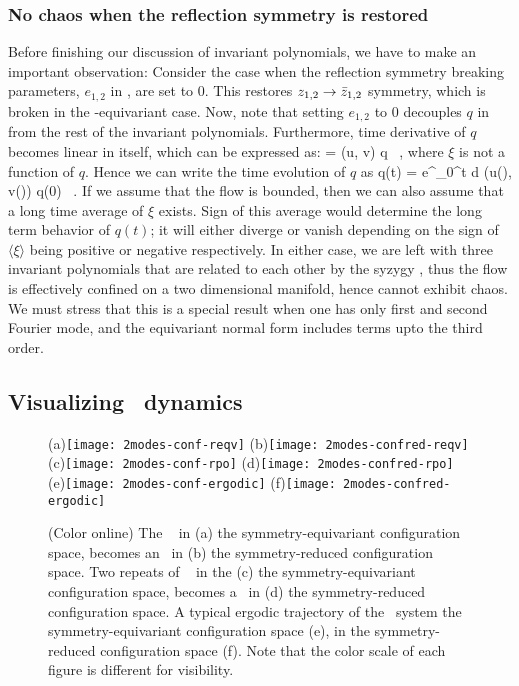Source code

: \subsubsection{No chaos when the reflection symmetry is restored}
\label{s:dfsafs}

Before finishing our discussion of invariant polynomials, we have to make an
important observation: Consider the case when the reflection symmetry breaking
parameters, $e_{1,2}$ in , are set to $0$. This restores 
$z_{1,2} \rightarrow \bar{z}_{1,2}$ symmetry, which is broken in 
the -equivariant case. Now, note that setting $ e_{1,2} $ to $0$ 
decouples $q$ in  from the rest of the invariant polynomials.
Furthermore, time derivative of $q$ becomes linear in itself, which can be
expressed as:
\beq
     = \xi (u, v) q \, , 
where $\xi$ is not a function of $q$. Hence we can write
the time evolution of $q$ as
\beq
    q(t) =  e^{\int_0^t d \tau \xi (u(\tau), v(\tau))} q(0) \, . 
If we assume that the flow is bounded, then we can also assume that a long time 
average of $\xi$ exists. Sign of this average would determine the long term 
behavior of $q(t)$; it will either diverge or vanish depending on the sign of 
$\langle \xi \rangle$ being positive or negative respectively. In either case, we 
are left with three invariant polynomials that are related to each other by the 
syzygy , thus the flow is effectively confined on a two dimensional
manifold, hence cannot exhibit chaos. We must stress that this is a special result
when one has only first and second Fourier mode, and the equivariant normal form 
includes terms upto the third order. 

\subsection{Visualizing \twomode\ dynamics}
\label{s:visual}

\begin{figure*}%
\centering
(a)\!\!\texttt{[image: 2modes-conf-reqv]}%
(b)\!\!\texttt{[image: 2modes-confred-reqv]}%
(c)\!\!\texttt{[image: 2modes-conf-rpo]}%
(d)\!\!\texttt{[image: 2modes-confred-rpo]}%
(e)\!\!\texttt{[image: 2modes-conf-ergodic]}%
(f)\!\!\texttt{[image: 2modes-confred-ergodic]}%
\caption{(Color online)
The \reqv\ \REQV{}{} in
 (a) the symmetry-equivariant configuration space, becomes an \eqv\ in
 (b) the symmetry-reduced configuration space.
Two repeats of \rpo\  in the 
 (c) the symmetry-equivariant configuration space, becomes a \po\ in
 (d) the symmetry-reduced configuration space.
A typical ergodic trajectory of the \twomode\ system 
 the symmetry-equivariant configuration space (e), 
 in the symmetry-reduced configuration space (f).
Note that the color scale of each figure is different
for visibility. 
}
\label{fig:2modes-conf}
\end{figure*}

::::::

• EXERCISE AIM
The answer must consist of every line from the data that holds the string "label".

• EXPECTED OUTPUT
\label{s:dfsafs}
\label{s:visual}
\label{fig:2modes-conf}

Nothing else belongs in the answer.